TASK BRIEF —
An exact transcription of the entries is required, with none of the pictures carried over.

INPUT RECORDS below:

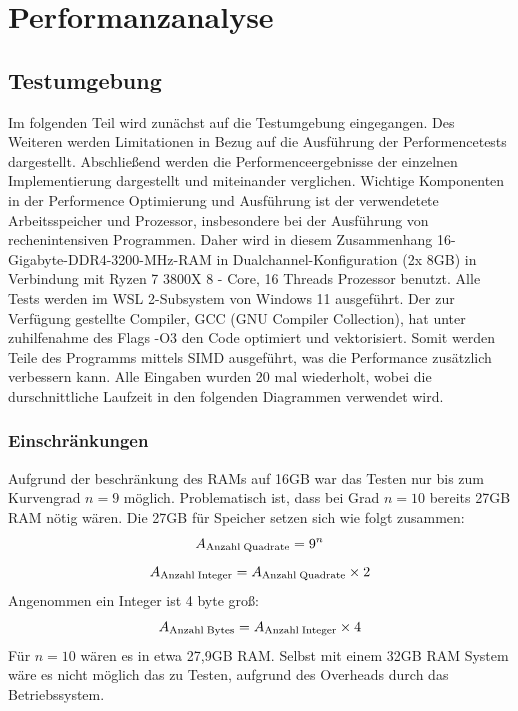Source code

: \documentclass[course=erap]{aspdoc}
\begin{document}
\section{Performanzanalyse}

\subsection{Testumgebung}
Im folgenden Teil wird zunächst auf die Testumgebung eingegangen. Des Weiteren werden Limitationen in Bezug auf die Ausführung der Performencetests dargestellt. Abschließend werden die Performenceergebnisse der einzelnen Implementierung dargestellt und miteinander verglichen. Wichtige Komponenten in der Performence Optimierung und Ausführung ist der verwendetete Arbeitsspeicher und Prozessor, insbesondere bei der Ausführung von rechenintensiven Programmen. Daher wird in diesem Zusammenhang 16-Gigabyte-DDR4-3200-MHz-RAM in Dualchannel-Konfiguration (2x 8GB) in Verbindung mit Ryzen 7 3800X 8 - Core, 16 Threads Prozessor benutzt. Alle Tests werden im WSL 2-Subsystem von Windows 11 ausgeführt. Der zur Verfügung gestellte Compiler, GCC (GNU Compiler Collection), hat unter zuhilfenahme des Flags -O3 den Code optimiert und vektorisiert. Somit werden Teile des Programms mittels SIMD ausgeführt, was die Performance zusätzlich verbessern kann. Alle Eingaben wurden 20 mal wiederholt, wobei die durschnittliche Laufzeit in den folgenden Diagrammen verwendet wird.



\subsubsection{Einschränkungen}
Aufgrund der beschränkung des RAMs auf 16GB war das Testen nur bis zum Kurvengrad \(n = 9\) möglich. Problematisch ist, dass bei Grad \(n = 10\) bereits 27GB RAM nötig wären. Die 27GB für Speicher setzen sich wie folgt zusammen:\\
\begin{equation}
    A\textsubscript{Anzahl\;Quadrate} = 9^n
\end{equation}
\begin{equation}
    A\textsubscript{Anzahl\;Integer} = A\textsubscript{Anzahl\;Quadrate} \times 2
\end{equation}
Angenommen ein Integer ist 4 byte groß: \\
\begin{equation}
    A\textsubscript{Anzahl\;Bytes} = A\textsubscript{Anzahl\;Integer} \times 4
\end{equation}
Für \(n = 10\) wären es in etwa 27,9GB RAM. Selbst mit einem 32GB RAM System wäre es nicht möglich das zu Testen, aufgrund des Overheads durch das Betriebssystem.
\end{document}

End of INPUT RECORDS.

ANSWER BOX —
Source code

: \documentclass[course=erap]{aspdoc}
\begin{document}
\section{Performanzanalyse}

\subsection{Testumgebung}
Im folgenden Teil wird zunächst auf die Testumgebung eingegangen. Des Weiteren werden Limitationen in Bezug auf die Ausführung der Performencetests dargestellt. Abschließend werden die Performenceergebnisse der einzelnen Implementierung dargestellt und miteinander verglichen. Wichtige Komponenten in der Performence Optimierung und Ausführung ist der verwendetete Arbeitsspeicher und Prozessor, insbesondere bei der Ausführung von rechenintensiven Programmen. Daher wird in diesem Zusammenhang 16-Gigabyte-DDR4-3200-MHz-RAM in Dualchannel-Konfiguration (2x 8GB) in Verbindung mit Ryzen 7 3800X 8 - Core, 16 Threads Prozessor benutzt. Alle Tests werden im WSL 2-Subsystem von Windows 11 ausgeführt. Der zur Verfügung gestellte Compiler, GCC (GNU Compiler Collection), hat unter zuhilfenahme des Flags -O3 den Code optimiert und vektorisiert. Somit werden Teile des Programms mittels SIMD ausgeführt, was die Performance zusätzlich verbessern kann. Alle Eingaben wurden 20 mal wiederholt, wobei die durschnittliche Laufzeit in den folgenden Diagrammen verwendet wird.



\subsubsection{Einschränkungen}
Aufgrund der beschränkung des RAMs auf 16GB war das Testen nur bis zum Kurvengrad \(n = 9\) möglich. Problematisch ist, dass bei Grad \(n = 10\) bereits 27GB RAM nötig wären. Die 27GB für Speicher setzen sich wie folgt zusammen:\\
\begin{equation}
    A\textsubscript{Anzahl\;Quadrate} = 9^n
\end{equation}
\begin{equation}
    A\textsubscript{Anzahl\;Integer} = A\textsubscript{Anzahl\;Quadrate} \times 2
\end{equation}
Angenommen ein Integer ist 4 byte groß: \\
\begin{equation}
    A\textsubscript{Anzahl\;Bytes} = A\textsubscript{Anzahl\;Integer} \times 4
\end{equation}
Für \(n = 10\) wären es in etwa 27,9GB RAM. Selbst mit einem 32GB RAM System wäre es nicht möglich das zu Testen, aufgrund des Overheads durch das Betriebssystem.
\end{document}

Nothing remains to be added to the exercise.